Jonathan Fievez

Personal information
- Born: 25 April 1978 (age 48)
- Years active: 1991–2003

Sport
- Sport: Rowing

Achievements and titles
- National finals: King's Cup 1998, 1999, 2000, 2003

Medal record
Men's rowing
Representing Australia
World Rowing Championships
| Silver medal – second place | 2003 Milan | M2+ |

= Jonathan Fievez =

Australian rower

Jonathan Fievez (born 25 April 1978 in Perth, Western Australia) is an Australian former rower. He was a junior world champion, national champion and was a medalist at World Rowing Championships.

==State and club rowing==
Fievez first made state selection for Western Australia in the 1995 youth eight contesting the Noel Wilkinson Trophy at the Australian Rowing Championships. He rowed in the West Australian youth eight again in 1996, stroking that eight which also included his brother Anthony to a second place. In 1998 he was selected in the Western Australia senior eight contesting the King's Cup at the Interstate Regatta. He was in the 1999 West Australian eight which won the King's Cup in 1999 and then he rowed in further King's Cup crews in 2000 and 2003.

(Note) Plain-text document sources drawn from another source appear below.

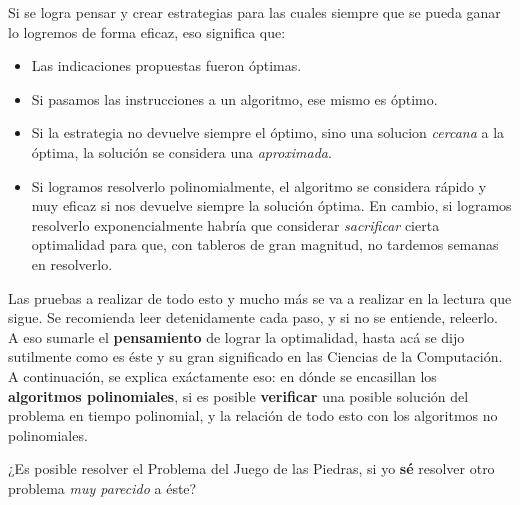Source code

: Si se logra pensar y crear estrategias para las cuales siempre que se pueda ganar lo logremos de forma eficaz, eso significa que:
\begin{itemize}
    \item Las indicaciones propuestas fueron óptimas.
    \item Si pasamos las instrucciones a un algoritmo, ese mismo es óptimo.
    \item Si la estrategia no devuelve siempre el óptimo, sino una solucion \textit{cercana} a la óptima, la solución se considera una \textit{aproximada}.
    \item Si logramos resolverlo polinomialmente, el algoritmo se considera rápido y muy eficaz si nos devuelve siempre la solución óptima. En cambio, si logramos resolverlo exponencialmente habría que considerar \textit{sacrificar} cierta optimalidad para que, con tableros de gran magnitud, no tardemos semanas en resolverlo.
\end{itemize}

Las pruebas a realizar de todo esto y mucho más se va a realizar en la lectura que sigue. Se recomienda leer detenidamente cada paso, y si no se entiende, releerlo. 
A eso sumarle el \textbf{pensamiento} de lograr la optimalidad, hasta acá se dijo sutilmente como es éste y su gran significado en las Ciencias de la Computación. A continuación, se explica exáctamente eso: en dónde se encasillan los \textbf{algoritmos polinomiales}, si es posible \textbf{verificar} una posible solución del problema en tiempo polinomial, y la relación de todo esto con los algoritmos no polinomiales. 

¿Es posible resolver el Problema del Juego de las Piedras, si yo \textbf{sé} resolver otro problema \textit{muy parecido} a éste?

==International representative rowing==
Fievez made his Australian representative debut aged seventeen as a sculler selected to race in an U23 quad scull at the 1995 World Rowing U23 Championships in Groningen. They finished in overall seventh place. That same year the same quad competed at the 1995 Junior World Rowing Championships in Poznan. The whole Australian squad were thrown into disarray by a severe bout of food poisoning suffered at the regatta accommodation. The quad raced anyway and placed seventh overall.

In 1996 Fievez was picked in the Australian double scull at the 1996 Junior World Rowing Championships in Glasgow. Racing in the final with Timothy Perkins, they were fifth at the 500m mark, took the lead by the 1000m and held off a fast finish from the Yugoslavs to win by 0.18 secs and take the gold.

In 1999 Fievez was selected in the Australian senior squad and with Matthew O'Callaghan, he raced a double scull at the 1999 World Rowing Championships in St Catharines Canada. They finished overall seventeenth. By 2003 Fievez had switched to sweep-oared boats and was back in representative contention. With his West Australian team-mate Luke Pougnault he contested the coxless pair at the World Rowing Cup III in Lucerne and then at the 2003 World Rowing Championships they raced as a coxed pair with Marc Douez up front. They won a silver World Championship medal.

==Surfboats==
In stillwater retirement Fievez took up surfboat rowing and surf ski racing. He was in a North Cottesloe Beach SLSC boat with David Porzig (another Australian representative stillwater rower) which won the open men's surfboat category at the World Surflifesaving Championships in Victoria in 2006. As of 2014 Fievez was still competing in master's events in single surf skis.